(MATERIAL FOR THIS TASK begins)

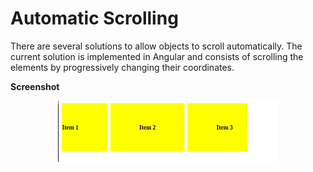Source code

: # Automatic Scrolling

There are several solutions to allow objects to scroll automatically. The current solution is implemented in Angular and consists of scrolling the elements by progressively changing their coordinates.

**Screenshot**

<p align="center">
  <img src="https://github.com/lpgtesoftsopensource/angular-auto-scroll/blob/main/auto-scroll.png" width="70%" title="hover text">
</p>

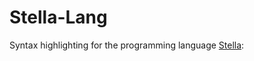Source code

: # Stella-Lang

Syntax highlighting for the programming language [Stella](https://github.com/all-c-a-p-s/Stella/):

[](demo.PNG)
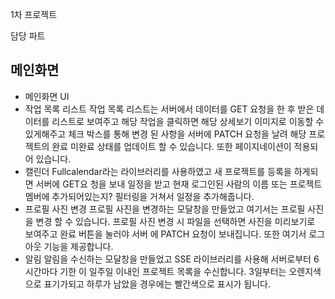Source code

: 1차 프로젝트 

담당 파트
## 메인화면
- 메인화면 UI
- 작업 목록 리스트
작업 목록 리스트는 서버에서 데이터를 GET 요청을 한 후 받은 데이터를 리스트로 보여주고
해당 작업을 클릭하면 해당 상세보기 이미지로 이동할 수 있게해주고 체크 박스를 통해 변경
된 사항을 서버에 PATCH 요청을 날려 해당 프로젝트의 완료 미완료 상태를 업데이트 할 수
있습니다. 또한 페이지네이션이 적용되어 있습니다. 
- 캘린더
Fullcalendar라는 라이브러리를 사용하였고 새 프로젝트를 등록을 하게되면 서버에 GET요
청을 보내 일정을 받고 현재 로그인된 사람의 이름 또는 프로젝트 멤버에 추가되어있는지?
필터링을 거쳐서 일정을 추가해줍니다.
- 프로필 사진 변경
프로필 사진을 변경하는 모달창을 만들었고 여기서는 프로필 사진을 변경 할 수 있습니다.
프로필 사진 변경 시 파일을 선택하면 사진을 미리보기로 보여주고 완료 버튼을 눌러야 서버
에 PATCH 요청이 보내집니다. 또한 여기서 로그아웃 기능을 제공합니다.
- 알림
알림을 수신하는 모달창을 만들었고 SSE 라이브러리를 사용해 서버로부터 6시간마다 기한
이 일주일 이내인 프로젝트 목록을 수신합니다. 3일부터는 오렌지색으로 표기가되고 하루가 남았을 경우에는 빨간색으로 표시가 됩니다.
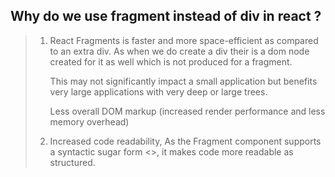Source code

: ## Why do we use fragment instead of div in react ?

> 1. React Fragments is faster and more space-efficient as compared to an extra div. As when we do create a div their is a dom node created for it as well which is not produced for a fragment. 
> 
>       This may not significantly impact a small application but benefits very large applications with very deep or large trees.
> 
>       Less overall DOM markup (increased render performance and less memory overhead)
>
> 2. Increased code readability, As the Fragment component supports a syntactic sugar form <>, it makes code more readable as structured.
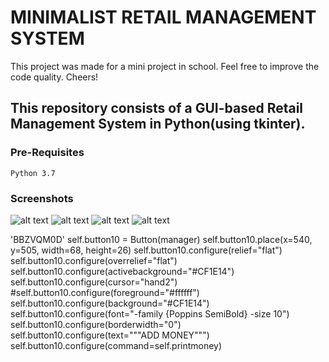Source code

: # MINIMALIST RETAIL MANAGEMENT SYSTEM

This project was made for a mini project in school. Feel free to improve the code quality. Cheers!

## This repository consists of a GUI-based Retail Management System in Python(using tkinter). 

### Pre-Requisites
`Python 3.7`

### Screenshots
![alt text](https://github.com/realmacaw/real-mart/blob/master/images/main.png)
![alt text](https://github.com/realmacaw/real-mart/blob/master/images/employee_login.png)
![alt text](https://github.com/realmacaw/real-mart/blob/master/images/bill_window.png)
![alt text](https://github.com/realmacaw/real-mart/blob/master/images/update_employee.png)

'BBZVQM0D'
self.button10 = Button(manager)
        self.button10.place(x=540, y=505, width=68, height=26)
        self.button10.configure(relief="flat")
        self.button10.configure(overrelief="flat")
        self.button10.configure(activebackground="#CF1E14")
        self.button10.configure(cursor="hand2")
        #self.button10.configure(foreground="#ffffff")
        self.button10.configure(background="#CF1E14")
        self.button10.configure(font="-family {Poppins SemiBold} -size 10")
        self.button10.configure(borderwidth="0")
        self.button10.configure(text="""ADD MONEY""")
        self.button10.configure(command=self.printmoney)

(MATERIAL FOR THIS TASK ends)

■ WORK REQUEST
Locate the word "라이브러리를" in the records above, and return each line that has it.

■ OUTPUT OF THE TASK
Fullcalendar라는 라이브러리를 사용하였고 새 프로젝트를 등록을 하게되면 서버에 GET요
알림을 수신하는 모달창을 만들었고 SSE 라이브러리를 사용해 서버로부터 6시간마다 기한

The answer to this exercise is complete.